Exercise directions: All that is needed is the run of lines from the top of the entries to the line with "This assumption is", that line included, repeated exactly and free of pictures.

Records drawn from a dataset:
---------------
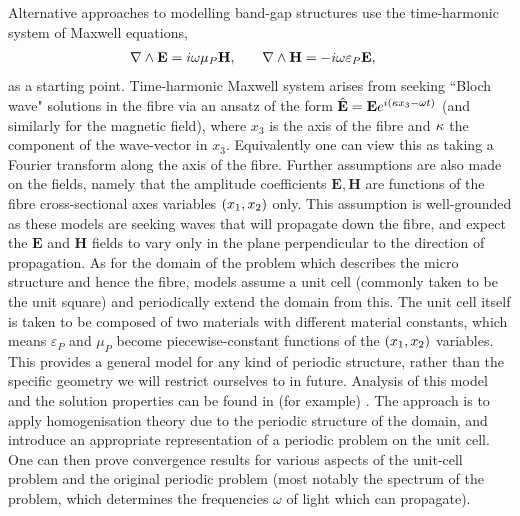 Alternative approaches to modelling band-gap structures use the time-harmonic system of Maxwell equations,
\begin{align*}
	\nabla\wedge\mathbf{E} &= i\omega\mu_{P}\mathbf{H}, &\quad \nabla\wedge\mathbf{H} &= -i\omega\varepsilon_{P}\mathbf{E},
\end{align*} 
as a starting point.
Time-harmonic Maxwell system arises from seeking ``Bloch wave" solutions in the fibre via an ansatz of the form $\hat{\mathbf{E}}=\mathbf{E}e^{i\left( \kappa x_3-\omega t \right)}$ (and similarly for the magnetic field), where $x_3$ is the axis of the fibre and $\kappa$ the component of the wave-vector in $x_3$.
Equivalently one can view this as taking a Fourier transform along the axis of the fibre.
Further assumptions are also made on the fields, namely that the amplitude coefficients $\mathbf{E},\mathbf{H}$ are functions of the fibre cross-sectional axes variables $\left( x_1,x_2 \right)$ only.
This assumption is well-grounded as these models are seeking waves that will propagate down the fibre, and expect the $\mathbf{E}$ and $\mathbf{H}$ fields to vary only in the plane perpendicular to the direction of propagation.
As for the domain of the problem which describes the micro structure and hence the fibre, models assume a unit cell (commonly taken to be the unit square) and periodically extend the domain from this.
The unit cell itself is taken to be composed of two materials with different material constants, which means $\varepsilon_{P}$ and $\mu_{P}$ become piecewise-constant functions of the $\left( x_1,x_2 \right)$ variables.
This provides a general model for any kind of periodic structure, rather than the specific geometry we will restrict ourselves to in future.
Analysis of this model and the solution properties can be found in (for example) \cite{cooper2014band}. 
The approach is to apply homogenisation theory due to the periodic structure of the domain, and introduce an appropriate representation of a periodic problem on the unit cell.
One can then prove convergence results for various aspects of the unit-cell problem and the original periodic problem (most notably the spectrum of the problem, which determines the frequencies $\omega$ of light which can propagate). \newline
{}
---------------
Result for this exercise:
 Alternative approaches to modelling band-gap structures use the time-harmonic system of Maxwell equations,
\begin{align*}
	\nabla\wedge\mathbf{E} &= i\omega\mu_{P}\mathbf{H}, &\quad \nabla\wedge\mathbf{H} &= -i\omega\varepsilon_{P}\mathbf{E},
\end{align*} 
as a starting point.
Time-harmonic Maxwell system arises from seeking ``Bloch wave" solutions in the fibre via an ansatz of the form $\hat{\mathbf{E}}=\mathbf{E}e^{i\left( \kappa x_3-\omega t \right)}$ (and similarly for the magnetic field), where $x_3$ is the axis of the fibre and $\kappa$ the component of the wave-vector in $x_3$.
Equivalently one can view this as taking a Fourier transform along the axis of the fibre.
Further assumptions are also made on the fields, namely that the amplitude coefficients $\mathbf{E},\mathbf{H}$ are functions of the fibre cross-sectional axes variables $\left( x_1,x_2 \right)$ only.
This assumption is well-grounded as these models are seeking waves that will propagate down the fibre, and expect the $\mathbf{E}$ and $\mathbf{H}$ fields to vary only in the plane perpendicular to the direction of propagation.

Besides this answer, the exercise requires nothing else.